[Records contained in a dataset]
%%

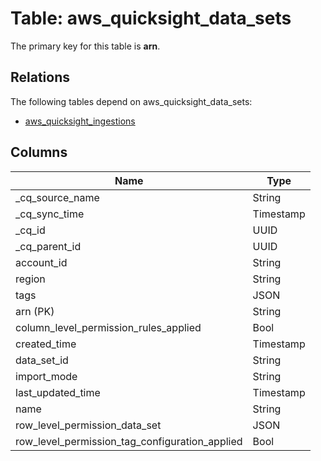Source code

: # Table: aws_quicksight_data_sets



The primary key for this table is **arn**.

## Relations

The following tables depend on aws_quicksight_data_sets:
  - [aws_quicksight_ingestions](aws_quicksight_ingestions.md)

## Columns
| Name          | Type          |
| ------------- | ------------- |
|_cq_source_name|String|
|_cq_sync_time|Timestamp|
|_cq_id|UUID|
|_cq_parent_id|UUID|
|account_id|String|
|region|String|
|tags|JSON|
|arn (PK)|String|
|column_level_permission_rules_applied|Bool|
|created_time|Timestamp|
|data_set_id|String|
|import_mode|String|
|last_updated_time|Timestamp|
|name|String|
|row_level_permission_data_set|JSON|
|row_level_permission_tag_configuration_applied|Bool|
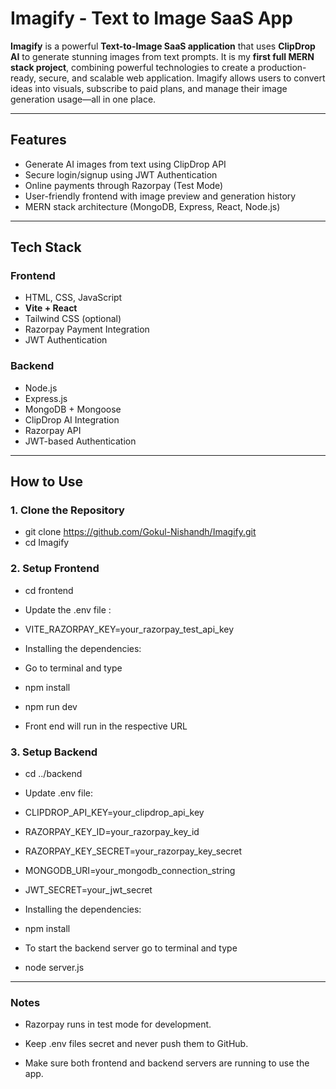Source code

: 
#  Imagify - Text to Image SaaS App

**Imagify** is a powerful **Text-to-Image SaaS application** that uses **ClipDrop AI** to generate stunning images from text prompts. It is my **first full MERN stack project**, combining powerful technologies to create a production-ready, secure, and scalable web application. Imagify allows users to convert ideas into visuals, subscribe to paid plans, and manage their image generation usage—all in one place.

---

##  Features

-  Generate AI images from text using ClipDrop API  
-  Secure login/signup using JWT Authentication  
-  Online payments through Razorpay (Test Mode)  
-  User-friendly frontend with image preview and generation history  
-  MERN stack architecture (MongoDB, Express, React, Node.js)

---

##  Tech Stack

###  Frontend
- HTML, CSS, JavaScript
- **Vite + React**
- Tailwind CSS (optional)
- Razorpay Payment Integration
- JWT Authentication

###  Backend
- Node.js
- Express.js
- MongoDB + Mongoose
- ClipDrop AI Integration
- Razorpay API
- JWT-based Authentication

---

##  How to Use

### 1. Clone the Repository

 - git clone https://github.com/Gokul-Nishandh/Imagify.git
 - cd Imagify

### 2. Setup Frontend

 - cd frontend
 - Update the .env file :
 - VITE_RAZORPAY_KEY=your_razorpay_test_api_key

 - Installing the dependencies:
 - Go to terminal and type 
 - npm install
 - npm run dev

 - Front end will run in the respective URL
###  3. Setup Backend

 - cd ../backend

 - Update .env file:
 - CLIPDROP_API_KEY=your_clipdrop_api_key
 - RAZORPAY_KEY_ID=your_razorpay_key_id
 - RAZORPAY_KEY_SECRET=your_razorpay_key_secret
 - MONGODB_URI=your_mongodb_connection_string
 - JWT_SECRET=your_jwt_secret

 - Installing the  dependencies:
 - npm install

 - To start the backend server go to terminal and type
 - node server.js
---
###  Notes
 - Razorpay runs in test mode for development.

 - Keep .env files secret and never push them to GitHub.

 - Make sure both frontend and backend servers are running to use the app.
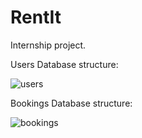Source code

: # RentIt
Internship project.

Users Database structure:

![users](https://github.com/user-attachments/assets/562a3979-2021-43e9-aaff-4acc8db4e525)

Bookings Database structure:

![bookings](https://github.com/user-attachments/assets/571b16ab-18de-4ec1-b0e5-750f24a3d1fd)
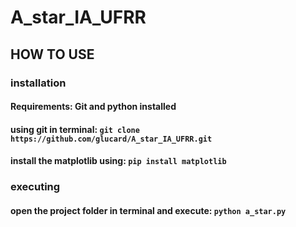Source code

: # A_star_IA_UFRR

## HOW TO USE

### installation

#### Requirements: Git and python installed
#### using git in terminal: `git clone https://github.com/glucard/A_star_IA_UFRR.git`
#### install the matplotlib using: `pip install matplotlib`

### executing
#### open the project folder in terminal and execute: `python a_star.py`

%%

(Task):
From first line to last, return the records verbatim without their pictures.

(Task result):
Source code

: # Table: aws_quicksight_data_sets



The primary key for this table is **arn**.

## Relations

The following tables depend on aws_quicksight_data_sets:
  - [aws_quicksight_ingestions](aws_quicksight_ingestions.md)

## Columns
| Name          | Type          |
| ------------- | ------------- |
|_cq_source_name|String|
|_cq_sync_time|Timestamp|
|_cq_id|UUID|
|_cq_parent_id|UUID|
|account_id|String|
|region|String|
|tags|JSON|
|arn (PK)|String|
|column_level_permission_rules_applied|Bool|
|created_time|Timestamp|
|data_set_id|String|
|import_mode|String|
|last_updated_time|Timestamp|
|name|String|
|row_level_permission_data_set|JSON|
|row_level_permission_tag_configuration_applied|Bool|
Source code

: 
#  Imagify - Text to Image SaaS App

**Imagify** is a powerful **Text-to-Image SaaS application** that uses **ClipDrop AI** to generate stunning images from text prompts. It is my **first full MERN stack project**, combining powerful technologies to create a production-ready, secure, and scalable web application. Imagify allows users to convert ideas into visuals, subscribe to paid plans, and manage their image generation usage—all in one place.

---

##  Features

-  Generate AI images from text using ClipDrop API  
-  Secure login/signup using JWT Authentication  
-  Online payments through Razorpay (Test Mode)  
-  User-friendly frontend with image preview and generation history  
-  MERN stack architecture (MongoDB, Express, React, Node.js)

---

##  Tech Stack

###  Frontend
- HTML, CSS, JavaScript
- **Vite + React**
- Tailwind CSS (optional)
- Razorpay Payment Integration
- JWT Authentication

###  Backend
- Node.js
- Express.js
- MongoDB + Mongoose
- ClipDrop AI Integration
- Razorpay API
- JWT-based Authentication

---

##  How to Use

### 1. Clone the Repository

 - git clone https://github.com/Gokul-Nishandh/Imagify.git
 - cd Imagify

### 2. Setup Frontend

 - cd frontend
 - Update the .env file :
 - VITE_RAZORPAY_KEY=your_razorpay_test_api_key

 - Installing the dependencies:
 - Go to terminal and type 
 - npm install
 - npm run dev

 - Front end will run in the respective URL
###  3. Setup Backend

 - cd ../backend

 - Update .env file:
 - CLIPDROP_API_KEY=your_clipdrop_api_key
 - RAZORPAY_KEY_ID=your_razorpay_key_id
 - RAZORPAY_KEY_SECRET=your_razorpay_key_secret
 - MONGODB_URI=your_mongodb_connection_string
 - JWT_SECRET=your_jwt_secret

 - Installing the  dependencies:
 - npm install

 - To start the backend server go to terminal and type
 - node server.js
---
###  Notes
 - Razorpay runs in test mode for development.

 - Keep .env files secret and never push them to GitHub.

 - Make sure both frontend and backend servers are running to use the app.
Source code

: # RentIt
Internship project.

Users Database structure:

![users](https://github.com/user-attachments/assets/562a3979-2021-43e9-aaff-4acc8db4e525)

Bookings Database structure:

![bookings](https://github.com/user-attachments/assets/571b16ab-18de-4ec1-b0e5-750f24a3d1fd)
Source code

: # A_star_IA_UFRR

## HOW TO USE

### installation

#### Requirements: Git and python installed
#### using git in terminal: `git clone https://github.com/glucard/A_star_IA_UFRR.git`
#### install the matplotlib using: `pip install matplotlib`

### executing
#### open the project folder in terminal and execute: `python a_star.py`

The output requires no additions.